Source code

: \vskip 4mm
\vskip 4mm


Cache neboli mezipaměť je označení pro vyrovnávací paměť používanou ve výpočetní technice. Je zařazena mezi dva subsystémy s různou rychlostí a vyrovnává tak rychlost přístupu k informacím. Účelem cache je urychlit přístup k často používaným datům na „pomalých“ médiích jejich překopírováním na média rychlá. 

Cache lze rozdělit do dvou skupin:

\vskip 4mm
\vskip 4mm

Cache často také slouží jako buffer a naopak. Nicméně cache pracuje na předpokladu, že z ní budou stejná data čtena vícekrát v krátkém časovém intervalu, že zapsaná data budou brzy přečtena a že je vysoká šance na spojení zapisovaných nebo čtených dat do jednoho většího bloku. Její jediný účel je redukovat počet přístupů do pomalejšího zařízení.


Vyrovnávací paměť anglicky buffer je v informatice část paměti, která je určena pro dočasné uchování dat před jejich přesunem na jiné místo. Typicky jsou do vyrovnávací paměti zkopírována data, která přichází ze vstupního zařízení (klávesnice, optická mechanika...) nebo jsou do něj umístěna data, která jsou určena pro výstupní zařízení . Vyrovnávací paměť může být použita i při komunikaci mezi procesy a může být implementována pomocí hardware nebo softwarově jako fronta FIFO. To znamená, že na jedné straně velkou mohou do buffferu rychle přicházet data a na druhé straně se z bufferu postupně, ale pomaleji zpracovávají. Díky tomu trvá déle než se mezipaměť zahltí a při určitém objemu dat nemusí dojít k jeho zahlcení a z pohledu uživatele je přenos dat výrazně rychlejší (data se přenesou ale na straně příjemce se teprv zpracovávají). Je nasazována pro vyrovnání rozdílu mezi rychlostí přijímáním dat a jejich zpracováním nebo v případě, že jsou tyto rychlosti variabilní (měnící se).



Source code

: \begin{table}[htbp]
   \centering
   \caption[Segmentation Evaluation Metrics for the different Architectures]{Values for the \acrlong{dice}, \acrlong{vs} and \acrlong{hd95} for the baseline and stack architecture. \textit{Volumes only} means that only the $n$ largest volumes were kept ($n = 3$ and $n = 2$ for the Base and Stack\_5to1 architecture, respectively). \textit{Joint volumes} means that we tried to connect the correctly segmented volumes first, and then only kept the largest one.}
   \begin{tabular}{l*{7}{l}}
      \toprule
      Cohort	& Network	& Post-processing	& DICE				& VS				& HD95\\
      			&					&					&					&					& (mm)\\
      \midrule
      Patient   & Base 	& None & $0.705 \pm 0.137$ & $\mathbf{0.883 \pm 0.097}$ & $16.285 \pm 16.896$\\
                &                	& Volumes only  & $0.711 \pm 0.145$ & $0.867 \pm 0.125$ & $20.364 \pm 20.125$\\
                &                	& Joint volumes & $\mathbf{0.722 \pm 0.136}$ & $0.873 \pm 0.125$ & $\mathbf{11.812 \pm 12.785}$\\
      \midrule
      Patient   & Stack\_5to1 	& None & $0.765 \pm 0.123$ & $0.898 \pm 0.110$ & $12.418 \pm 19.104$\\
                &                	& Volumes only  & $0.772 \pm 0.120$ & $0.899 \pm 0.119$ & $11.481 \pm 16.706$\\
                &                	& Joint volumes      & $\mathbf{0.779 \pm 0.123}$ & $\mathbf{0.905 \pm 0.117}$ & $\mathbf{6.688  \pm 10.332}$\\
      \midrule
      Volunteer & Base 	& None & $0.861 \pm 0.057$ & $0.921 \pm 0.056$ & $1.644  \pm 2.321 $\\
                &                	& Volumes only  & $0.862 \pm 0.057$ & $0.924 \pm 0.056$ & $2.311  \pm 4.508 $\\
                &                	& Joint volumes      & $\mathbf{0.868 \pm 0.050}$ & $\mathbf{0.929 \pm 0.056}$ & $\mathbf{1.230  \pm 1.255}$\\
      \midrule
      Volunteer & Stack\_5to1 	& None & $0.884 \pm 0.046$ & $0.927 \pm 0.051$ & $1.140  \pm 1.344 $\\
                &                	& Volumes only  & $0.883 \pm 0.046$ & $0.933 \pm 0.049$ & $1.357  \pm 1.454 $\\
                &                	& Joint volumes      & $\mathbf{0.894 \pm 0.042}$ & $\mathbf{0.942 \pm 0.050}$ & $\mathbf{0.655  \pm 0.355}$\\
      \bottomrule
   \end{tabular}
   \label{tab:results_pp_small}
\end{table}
------------------------
For this exercise, return the material above in full and exactly.

Source code

: \vskip 4mm
\vskip 4mm


Cache neboli mezipaměť je označení pro vyrovnávací paměť používanou ve výpočetní technice. Je zařazena mezi dva subsystémy s různou rychlostí a vyrovnává tak rychlost přístupu k informacím. Účelem cache je urychlit přístup k často používaným datům na „pomalých“ médiích jejich překopírováním na média rychlá. 

Cache lze rozdělit do dvou skupin:

\vskip 4mm
\vskip 4mm

Cache často také slouží jako buffer a naopak. Nicméně cache pracuje na předpokladu, že z ní budou stejná data čtena vícekrát v krátkém časovém intervalu, že zapsaná data budou brzy přečtena a že je vysoká šance na spojení zapisovaných nebo čtených dat do jednoho většího bloku. Její jediný účel je redukovat počet přístupů do pomalejšího zařízení.


Vyrovnávací paměť anglicky buffer je v informatice část paměti, která je určena pro dočasné uchování dat před jejich přesunem na jiné místo. Typicky jsou do vyrovnávací paměti zkopírována data, která přichází ze vstupního zařízení (klávesnice, optická mechanika...) nebo jsou do něj umístěna data, která jsou určena pro výstupní zařízení . Vyrovnávací paměť může být použita i při komunikaci mezi procesy a může být implementována pomocí hardware nebo softwarově jako fronta FIFO. To znamená, že na jedné straně velkou mohou do buffferu rychle přicházet data a na druhé straně se z bufferu postupně, ale pomaleji zpracovávají. Díky tomu trvá déle než se mezipaměť zahltí a při určitém objemu dat nemusí dojít k jeho zahlcení a z pohledu uživatele je přenos dat výrazně rychlejší (data se přenesou ale na straně příjemce se teprv zpracovávají). Je nasazována pro vyrovnání rozdílu mezi rychlostí přijímáním dat a jejich zpracováním nebo v případě, že jsou tyto rychlosti variabilní (měnící se).



Source code

: \begin{table}[htbp]
   \centering
   \caption[Segmentation Evaluation Metrics for the different Architectures]{Values for the \acrlong{dice}, \acrlong{vs} and \acrlong{hd95} for the baseline and stack architecture. \textit{Volumes only} means that only the $n$ largest volumes were kept ($n = 3$ and $n = 2$ for the Base and Stack\_5to1 architecture, respectively). \textit{Joint volumes} means that we tried to connect the correctly segmented volumes first, and then only kept the largest one.}
   \begin{tabular}{l*{7}{l}}
      \toprule
      Cohort	& Network	& Post-processing	& DICE				& VS				& HD95\\
      			&					&					&					&					& (mm)\\
      \midrule
      Patient   & Base 	& None & $0.705 \pm 0.137$ & $\mathbf{0.883 \pm 0.097}$ & $16.285 \pm 16.896$\\
                &                	& Volumes only  & $0.711 \pm 0.145$ & $0.867 \pm 0.125$ & $20.364 \pm 20.125$\\
                &                	& Joint volumes & $\mathbf{0.722 \pm 0.136}$ & $0.873 \pm 0.125$ & $\mathbf{11.812 \pm 12.785}$\\
      \midrule
      Patient   & Stack\_5to1 	& None & $0.765 \pm 0.123$ & $0.898 \pm 0.110$ & $12.418 \pm 19.104$\\
                &                	& Volumes only  & $0.772 \pm 0.120$ & $0.899 \pm 0.119$ & $11.481 \pm 16.706$\\
                &                	& Joint volumes      & $\mathbf{0.779 \pm 0.123}$ & $\mathbf{0.905 \pm 0.117}$ & $\mathbf{6.688  \pm 10.332}$\\
      \midrule
      Volunteer & Base 	& None & $0.861 \pm 0.057$ & $0.921 \pm 0.056$ & $1.644  \pm 2.321 $\\
                &                	& Volumes only  & $0.862 \pm 0.057$ & $0.924 \pm 0.056$ & $2.311  \pm 4.508 $\\
                &                	& Joint volumes      & $\mathbf{0.868 \pm 0.050}$ & $\mathbf{0.929 \pm 0.056}$ & $\mathbf{1.230  \pm 1.255}$\\
      \midrule
      Volunteer & Stack\_5to1 	& None & $0.884 \pm 0.046$ & $0.927 \pm 0.051$ & $1.140  \pm 1.344 $\\
                &                	& Volumes only  & $0.883 \pm 0.046$ & $0.933 \pm 0.049$ & $1.357  \pm 1.454 $\\
                &                	& Joint volumes      & $\mathbf{0.894 \pm 0.042}$ & $\mathbf{0.942 \pm 0.050}$ & $\mathbf{0.655  \pm 0.355}$\\
      \bottomrule
   \end{tabular}
   \label{tab:results_pp_small}
\end{table}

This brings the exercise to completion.